The Melendy Family written and illustrated by Elizabeth Enright -- Children's Classic/Historical Fiction

This omnibus edition contains three books about the charming Melendy family: The Saturdays; The Four Story Mistake; Then There Were Five. In The Saturdays we are introduced to the Melendy family. There's an often absent but loving father; a strict but kind housekeeper/cook/nanny, and of course the children: Thirteen-year-old Mona who is going to be an actress; Twelve year old Rush, a piano prodigy who wants to make music AND be an engineer; Randy (Miranda) age 10 1/2, who dances like a fairy and wants to be both an artist and a dancer; Olivier, age 6, thoughtful and determined. Bored with their ordinary lives, the Melendys decide one rainy Saturday afternoon to pool their resources to give each of them a chance of experience a day of doing something they had always dreamed of.  In The Four Story Mistake, the Melendys move to the country. There's a war on and everyone must do
his or her bit to help out. In addition, there's the new house and surroundings to explore, new friends to make and a new school. Then There Were Five concludes the Melendy family saga. You can probably guess what you think is going to happen but you have to read the books to know for sure. The places the children go and people they meet will change their lives forever. I simply adored these stories. I didn't want them to end. I loved the eccentric Melendy family. The children are so real and their adventures are very ordinary yet they seem magical because the children take such delight in them. I felt fully immersed in their world and part of the family. Any kid would love to be a Melendy. Some of their adventures are a bit
far fetched and they're never punished for not behaving quite as they ought. I'm not a parent, so I don't worry about that sort of thing, especially since the Melendys all have a strong conscience that tells them when they're not doing something Cuffy would approve of. They're all thoughtful and caring individuals and they enrich many people's lives, including the reader. Even though the stories were written in the 1940s, they still feel fresh and exciting. There are a few spots that reflect attitudes of the day but nothing major stood out. I can't believe I never read these books as a kid, especially since I liked Thimble Summer a lot. These are books for the keeper shelf if you can find them.

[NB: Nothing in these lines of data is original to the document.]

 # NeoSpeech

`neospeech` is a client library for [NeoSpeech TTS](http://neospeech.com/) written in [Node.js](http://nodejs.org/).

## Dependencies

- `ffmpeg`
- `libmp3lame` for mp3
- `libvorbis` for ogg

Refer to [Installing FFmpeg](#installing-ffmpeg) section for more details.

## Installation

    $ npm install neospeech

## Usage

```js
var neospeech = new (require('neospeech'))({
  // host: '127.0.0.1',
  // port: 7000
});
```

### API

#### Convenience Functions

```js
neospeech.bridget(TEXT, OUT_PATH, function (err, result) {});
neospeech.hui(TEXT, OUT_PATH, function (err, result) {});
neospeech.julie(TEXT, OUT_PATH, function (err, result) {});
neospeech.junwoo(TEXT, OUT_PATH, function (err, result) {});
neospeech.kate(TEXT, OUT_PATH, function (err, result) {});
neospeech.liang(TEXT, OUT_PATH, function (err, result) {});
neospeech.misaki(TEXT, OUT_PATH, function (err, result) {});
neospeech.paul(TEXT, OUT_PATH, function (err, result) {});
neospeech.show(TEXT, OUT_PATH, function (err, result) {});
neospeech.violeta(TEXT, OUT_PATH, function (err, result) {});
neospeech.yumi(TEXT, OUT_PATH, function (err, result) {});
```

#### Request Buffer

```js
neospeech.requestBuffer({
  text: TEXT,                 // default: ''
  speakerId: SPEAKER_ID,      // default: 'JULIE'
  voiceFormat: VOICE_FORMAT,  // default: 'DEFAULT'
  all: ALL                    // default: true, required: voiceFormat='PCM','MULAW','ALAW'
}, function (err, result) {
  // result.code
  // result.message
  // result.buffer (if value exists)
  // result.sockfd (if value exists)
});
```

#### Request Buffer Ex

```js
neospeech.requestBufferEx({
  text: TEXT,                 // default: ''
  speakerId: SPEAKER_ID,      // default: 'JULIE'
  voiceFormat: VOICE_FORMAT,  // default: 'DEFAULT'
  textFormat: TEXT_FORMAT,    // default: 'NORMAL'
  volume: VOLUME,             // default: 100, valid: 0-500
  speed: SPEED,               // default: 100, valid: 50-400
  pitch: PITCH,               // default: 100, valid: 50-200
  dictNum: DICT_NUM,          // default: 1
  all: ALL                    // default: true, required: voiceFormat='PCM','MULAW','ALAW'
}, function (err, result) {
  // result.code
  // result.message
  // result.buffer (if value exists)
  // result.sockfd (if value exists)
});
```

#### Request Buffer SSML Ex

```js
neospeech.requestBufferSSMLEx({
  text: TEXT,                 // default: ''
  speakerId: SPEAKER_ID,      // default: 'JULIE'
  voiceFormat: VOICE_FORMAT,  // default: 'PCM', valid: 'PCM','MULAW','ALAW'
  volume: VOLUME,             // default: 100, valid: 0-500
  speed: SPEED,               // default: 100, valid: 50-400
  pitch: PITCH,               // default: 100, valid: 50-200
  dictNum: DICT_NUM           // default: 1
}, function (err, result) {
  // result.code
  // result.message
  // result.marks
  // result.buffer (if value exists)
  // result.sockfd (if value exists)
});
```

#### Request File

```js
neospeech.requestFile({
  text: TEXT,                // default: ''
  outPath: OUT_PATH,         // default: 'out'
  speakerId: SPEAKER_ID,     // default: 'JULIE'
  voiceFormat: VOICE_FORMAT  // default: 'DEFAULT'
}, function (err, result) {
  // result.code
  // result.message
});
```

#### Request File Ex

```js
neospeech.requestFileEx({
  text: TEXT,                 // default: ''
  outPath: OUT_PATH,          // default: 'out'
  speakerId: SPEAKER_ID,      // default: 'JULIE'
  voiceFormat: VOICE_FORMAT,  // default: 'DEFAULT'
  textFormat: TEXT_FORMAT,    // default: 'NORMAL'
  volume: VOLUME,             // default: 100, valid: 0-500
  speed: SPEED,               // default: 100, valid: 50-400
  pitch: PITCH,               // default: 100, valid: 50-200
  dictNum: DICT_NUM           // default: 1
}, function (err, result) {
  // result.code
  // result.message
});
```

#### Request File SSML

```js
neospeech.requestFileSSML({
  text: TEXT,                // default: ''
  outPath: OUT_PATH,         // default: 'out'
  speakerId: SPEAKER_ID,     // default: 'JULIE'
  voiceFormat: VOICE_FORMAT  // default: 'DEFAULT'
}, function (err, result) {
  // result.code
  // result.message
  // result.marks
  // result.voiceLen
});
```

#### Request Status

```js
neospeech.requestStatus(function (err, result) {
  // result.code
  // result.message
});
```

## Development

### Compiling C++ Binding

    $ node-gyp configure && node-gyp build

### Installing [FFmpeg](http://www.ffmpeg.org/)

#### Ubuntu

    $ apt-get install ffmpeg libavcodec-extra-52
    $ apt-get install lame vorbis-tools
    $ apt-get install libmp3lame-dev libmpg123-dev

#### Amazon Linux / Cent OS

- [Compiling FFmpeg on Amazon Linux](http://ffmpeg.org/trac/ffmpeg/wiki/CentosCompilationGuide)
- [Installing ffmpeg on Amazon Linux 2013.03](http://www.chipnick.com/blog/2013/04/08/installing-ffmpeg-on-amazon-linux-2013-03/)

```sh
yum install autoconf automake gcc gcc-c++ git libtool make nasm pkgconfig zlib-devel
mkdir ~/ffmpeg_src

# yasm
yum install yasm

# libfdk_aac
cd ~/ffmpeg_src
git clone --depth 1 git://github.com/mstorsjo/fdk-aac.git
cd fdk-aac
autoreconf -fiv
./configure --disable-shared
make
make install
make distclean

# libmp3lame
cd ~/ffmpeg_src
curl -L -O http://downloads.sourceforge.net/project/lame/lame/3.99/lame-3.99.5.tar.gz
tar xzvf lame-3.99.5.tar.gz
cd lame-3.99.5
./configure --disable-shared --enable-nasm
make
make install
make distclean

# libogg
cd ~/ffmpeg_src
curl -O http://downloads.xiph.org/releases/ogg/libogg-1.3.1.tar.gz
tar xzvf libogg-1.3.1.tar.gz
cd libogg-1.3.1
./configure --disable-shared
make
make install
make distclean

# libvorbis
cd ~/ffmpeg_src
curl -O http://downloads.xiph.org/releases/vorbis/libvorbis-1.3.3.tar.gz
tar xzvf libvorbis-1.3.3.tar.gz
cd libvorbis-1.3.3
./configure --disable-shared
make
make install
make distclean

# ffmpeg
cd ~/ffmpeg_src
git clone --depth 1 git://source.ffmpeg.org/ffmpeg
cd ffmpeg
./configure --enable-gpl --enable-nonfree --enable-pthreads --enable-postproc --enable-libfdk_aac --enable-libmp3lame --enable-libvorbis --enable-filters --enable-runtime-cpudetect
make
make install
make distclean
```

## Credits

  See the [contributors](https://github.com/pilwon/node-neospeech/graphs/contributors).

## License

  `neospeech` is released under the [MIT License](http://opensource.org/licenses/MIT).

Parlor Games by Maryka Biaggio -- Historical Fiction

This book is difficult to summarize. It starts in 1917 while the protagonist May is in court, being sued by her former friend Miss Frank Sawyer, Esq, who claimed the "baronness" cheated her out of millions of dollars. May tells her story in her own words, alternating between the court room. Her father's death shattered her happy childhood. After high school, a fling with a local rich boy resulted in a pregnancy scare so May decided to head out to Chicago to find herself a rich husband. Well, her plans didn't work out quite as she hoped and to save herself from starving, she finds employment at a first class bordello. She quickly gains a taste for expensive clothes and jewelry and continues her plot to find a rich husband. One bad mistake lands the Pinkerton detective Reed Doughtery after her. May's further adventures take her around the world and from wealthy friend to wealthy friend before she ends up in the court room. Is she an innocent girl trying to help her family or is she a hardened swindler? You decide based on her testimony. I found it extremely hard to like May. She continually makes bad decisions. She says she wants to help her mother but she's truly helping herself to the riches she desires. She seems to take after her father. I don't like Frank very much either. She is also a manipulator and a swindler. She's ruthless and will stop and nothing to get what she wants. None of the other characters who flit in and out of May's life are all that appealing either. May puts her trust in the wrong people. The plot plods along with many many lengthy descriptions of where May is going, who she's speaking to and what's happening yet the events of the 1910s where she traveled with Frank are barely touched on! The lawyers keep alluding to events that happened but we never get to see them from May's point-of-view. I wish the beginning and middle were shorter and the end longer. I was surprised by the conclusion but yet not surprised. The author did a considerable amount of historical research and includes period details about fashion, travel, cultural activities and social life but world events take a back seat to the main plot. The book needs some postcards and photographs to really enhance the novel. I didn't love the book but I didn't hate it either. Since I found it difficult to like May, I felt little sympathy for her so the story didn't really resonate with me.